11 The same may be said with respect to later commentaries, when they represent a fair interpretation of the words of the Model Convention and do not conflict with Commentaries in existence at the time a specific treaty was entered and when, of course, neither treaty partner has registered an objection to the new Commentaries. For example, in the introduction to the Income and Capital Model Convention and Commentary (2003), the OECD invites its members to interpret their bilateral treaties in accordance with the Commentaries “as modified from time to time” (par. 3) and “in the spirit of the revised Commentaries” (par. 33).

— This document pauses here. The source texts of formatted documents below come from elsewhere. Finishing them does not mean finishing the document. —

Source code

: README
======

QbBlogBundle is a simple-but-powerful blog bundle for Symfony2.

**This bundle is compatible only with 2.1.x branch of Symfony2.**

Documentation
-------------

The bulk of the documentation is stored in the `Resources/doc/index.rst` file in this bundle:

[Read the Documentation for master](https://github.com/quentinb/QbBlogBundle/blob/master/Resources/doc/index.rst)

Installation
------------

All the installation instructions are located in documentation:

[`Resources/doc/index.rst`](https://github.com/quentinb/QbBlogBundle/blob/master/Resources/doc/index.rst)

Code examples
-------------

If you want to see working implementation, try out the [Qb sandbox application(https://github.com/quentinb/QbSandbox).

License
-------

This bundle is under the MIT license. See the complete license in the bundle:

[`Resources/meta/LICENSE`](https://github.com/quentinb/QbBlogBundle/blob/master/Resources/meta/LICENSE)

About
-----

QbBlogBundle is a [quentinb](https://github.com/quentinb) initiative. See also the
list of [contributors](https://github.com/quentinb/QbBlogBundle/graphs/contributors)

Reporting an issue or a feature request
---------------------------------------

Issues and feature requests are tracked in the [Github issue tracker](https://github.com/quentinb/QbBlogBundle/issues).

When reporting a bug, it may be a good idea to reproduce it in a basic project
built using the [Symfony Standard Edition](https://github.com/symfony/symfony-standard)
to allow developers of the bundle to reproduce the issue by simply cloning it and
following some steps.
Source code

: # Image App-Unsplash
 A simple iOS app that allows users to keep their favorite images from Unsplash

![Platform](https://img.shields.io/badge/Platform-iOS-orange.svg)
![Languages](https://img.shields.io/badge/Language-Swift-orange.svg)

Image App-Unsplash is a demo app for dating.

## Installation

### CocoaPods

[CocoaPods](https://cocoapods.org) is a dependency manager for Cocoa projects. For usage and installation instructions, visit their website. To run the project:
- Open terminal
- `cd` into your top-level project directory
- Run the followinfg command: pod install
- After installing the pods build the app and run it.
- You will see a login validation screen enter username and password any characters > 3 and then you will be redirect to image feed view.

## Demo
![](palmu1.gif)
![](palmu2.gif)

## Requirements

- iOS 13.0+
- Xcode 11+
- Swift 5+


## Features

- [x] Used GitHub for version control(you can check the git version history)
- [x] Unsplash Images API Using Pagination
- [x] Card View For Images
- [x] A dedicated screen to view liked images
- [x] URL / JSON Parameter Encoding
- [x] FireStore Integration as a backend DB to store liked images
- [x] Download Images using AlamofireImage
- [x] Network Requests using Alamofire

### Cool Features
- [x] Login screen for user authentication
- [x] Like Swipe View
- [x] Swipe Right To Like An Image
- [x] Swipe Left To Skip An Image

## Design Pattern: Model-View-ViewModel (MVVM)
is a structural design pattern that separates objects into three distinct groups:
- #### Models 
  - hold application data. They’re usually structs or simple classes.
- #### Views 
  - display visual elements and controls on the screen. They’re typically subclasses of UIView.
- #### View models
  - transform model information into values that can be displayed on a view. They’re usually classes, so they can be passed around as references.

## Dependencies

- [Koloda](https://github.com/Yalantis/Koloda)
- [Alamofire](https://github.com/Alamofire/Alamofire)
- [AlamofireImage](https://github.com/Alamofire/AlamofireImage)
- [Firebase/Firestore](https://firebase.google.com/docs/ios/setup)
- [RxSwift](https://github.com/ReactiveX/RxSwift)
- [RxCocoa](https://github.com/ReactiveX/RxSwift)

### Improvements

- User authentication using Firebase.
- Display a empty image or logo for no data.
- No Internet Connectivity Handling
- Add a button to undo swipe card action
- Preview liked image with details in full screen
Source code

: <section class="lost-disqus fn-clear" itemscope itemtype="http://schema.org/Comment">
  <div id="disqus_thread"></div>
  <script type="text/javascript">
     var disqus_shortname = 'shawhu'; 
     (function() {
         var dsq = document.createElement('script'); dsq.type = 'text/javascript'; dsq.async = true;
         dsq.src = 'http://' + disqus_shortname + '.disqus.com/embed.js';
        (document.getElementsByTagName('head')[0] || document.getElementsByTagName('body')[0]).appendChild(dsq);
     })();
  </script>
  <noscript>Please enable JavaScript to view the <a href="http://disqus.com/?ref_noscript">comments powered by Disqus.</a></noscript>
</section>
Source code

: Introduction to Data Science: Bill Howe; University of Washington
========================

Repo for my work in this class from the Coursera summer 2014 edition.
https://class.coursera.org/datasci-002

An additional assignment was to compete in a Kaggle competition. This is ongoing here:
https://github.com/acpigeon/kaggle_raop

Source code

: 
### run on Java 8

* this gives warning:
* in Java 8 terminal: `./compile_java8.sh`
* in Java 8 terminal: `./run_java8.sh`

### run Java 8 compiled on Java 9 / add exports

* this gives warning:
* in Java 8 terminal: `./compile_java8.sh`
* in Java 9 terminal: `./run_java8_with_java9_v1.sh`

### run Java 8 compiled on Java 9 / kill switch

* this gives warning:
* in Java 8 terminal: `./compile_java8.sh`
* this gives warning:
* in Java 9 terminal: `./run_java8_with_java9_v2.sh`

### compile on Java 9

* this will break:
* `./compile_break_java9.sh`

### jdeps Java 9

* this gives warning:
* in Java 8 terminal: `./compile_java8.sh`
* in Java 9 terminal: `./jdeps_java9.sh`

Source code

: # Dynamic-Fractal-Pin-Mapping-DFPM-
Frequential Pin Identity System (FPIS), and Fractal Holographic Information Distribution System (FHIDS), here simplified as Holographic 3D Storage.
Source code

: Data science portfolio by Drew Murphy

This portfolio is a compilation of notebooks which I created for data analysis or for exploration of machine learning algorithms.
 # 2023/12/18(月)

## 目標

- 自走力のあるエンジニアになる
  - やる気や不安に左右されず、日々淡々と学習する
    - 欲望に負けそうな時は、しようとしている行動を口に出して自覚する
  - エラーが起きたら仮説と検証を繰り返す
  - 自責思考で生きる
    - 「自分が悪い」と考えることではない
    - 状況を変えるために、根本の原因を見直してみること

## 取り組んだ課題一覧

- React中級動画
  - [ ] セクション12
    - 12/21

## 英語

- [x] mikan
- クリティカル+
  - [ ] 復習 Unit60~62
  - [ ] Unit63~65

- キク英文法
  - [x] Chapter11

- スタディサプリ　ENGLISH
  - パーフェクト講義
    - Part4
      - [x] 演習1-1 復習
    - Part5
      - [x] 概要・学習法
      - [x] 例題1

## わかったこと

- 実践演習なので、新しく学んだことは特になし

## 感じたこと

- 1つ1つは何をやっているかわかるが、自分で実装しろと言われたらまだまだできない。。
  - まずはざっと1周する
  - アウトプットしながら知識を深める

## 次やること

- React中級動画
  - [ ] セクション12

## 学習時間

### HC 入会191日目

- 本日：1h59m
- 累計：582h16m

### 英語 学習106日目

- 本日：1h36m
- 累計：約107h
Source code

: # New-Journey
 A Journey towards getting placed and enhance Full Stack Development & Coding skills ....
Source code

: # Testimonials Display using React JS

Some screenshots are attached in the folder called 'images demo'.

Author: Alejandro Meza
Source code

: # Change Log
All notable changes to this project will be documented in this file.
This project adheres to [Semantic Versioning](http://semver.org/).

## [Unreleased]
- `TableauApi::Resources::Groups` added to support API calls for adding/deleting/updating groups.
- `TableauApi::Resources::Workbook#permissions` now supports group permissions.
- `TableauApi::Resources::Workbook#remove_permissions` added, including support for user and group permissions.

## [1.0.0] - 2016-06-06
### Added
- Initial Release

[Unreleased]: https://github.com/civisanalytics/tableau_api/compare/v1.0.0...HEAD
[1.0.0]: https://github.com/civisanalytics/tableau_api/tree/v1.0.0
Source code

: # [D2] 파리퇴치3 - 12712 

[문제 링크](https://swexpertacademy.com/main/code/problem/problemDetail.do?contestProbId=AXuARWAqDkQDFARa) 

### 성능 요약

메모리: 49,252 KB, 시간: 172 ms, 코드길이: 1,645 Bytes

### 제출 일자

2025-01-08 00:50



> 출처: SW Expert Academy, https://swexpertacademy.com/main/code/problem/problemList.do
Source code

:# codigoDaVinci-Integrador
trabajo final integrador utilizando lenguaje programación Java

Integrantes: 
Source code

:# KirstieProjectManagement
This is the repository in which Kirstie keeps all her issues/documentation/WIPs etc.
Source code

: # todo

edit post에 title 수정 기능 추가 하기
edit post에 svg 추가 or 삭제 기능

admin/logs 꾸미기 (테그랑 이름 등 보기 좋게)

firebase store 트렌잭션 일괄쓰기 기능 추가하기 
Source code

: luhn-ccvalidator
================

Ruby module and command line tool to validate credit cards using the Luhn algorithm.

The Introduction goes on, at par. 35, to note that changes to the Commentaries are not relevant “where the provisions… are different in substance from the amended Articles” and, at par. 36, that “many amendments are intended to simply clarify, not change, the meaning of the Articles or the Commentaries”.
D. OECD Model Treaty
[60] Articles 1 and 4 of the OECD Model Treaty correspond to Articles I and IV of the US Treaty.
[61] The language used in Article I of the US Treaty and Article 1 of the OECD Model Treaty differ in that the US Treaty provides that the treaty is “generally applicable” to residents of a contracting state whereas the OECD Model Treaty uses the word “applicable”. The use of the phrase “generally applicable” in the US Treaty suggests that the US Treaty may also be applicable to others in particular circumstances. Indeed, this is confirmed in the original Technical Explanation to the US Treaty.
[62] The OECD Commentary on Article 1 has more than three pages of commentary on the application of the OECD Model Treaty to partnerships. The commentary on partnerships is instructive in interpreting the phrase “liable to tax” in a contracting state because neither the OECD Model Treaty nor, in the years in question, the US Treaty expressly provided how they applied to partnerships and partners. Of specific interest are paragraphs 4, 5 and 6.3 of the OECD Commentary on Article 1 which read as follows:
4. A first difficulty is the extent to which a partnership is entitled as such to the benefits of the provisions of the Convention. Under Article 1, only persons who are residents of the Contracting States are entitled to the benefits of the tax Convention entered into by these States. While paragraph 2 of the Commentary on Article 3 explains why a partnership constitutes a person, a partnership does not necessarily qualify as a resident of a Contracting State under Article 4.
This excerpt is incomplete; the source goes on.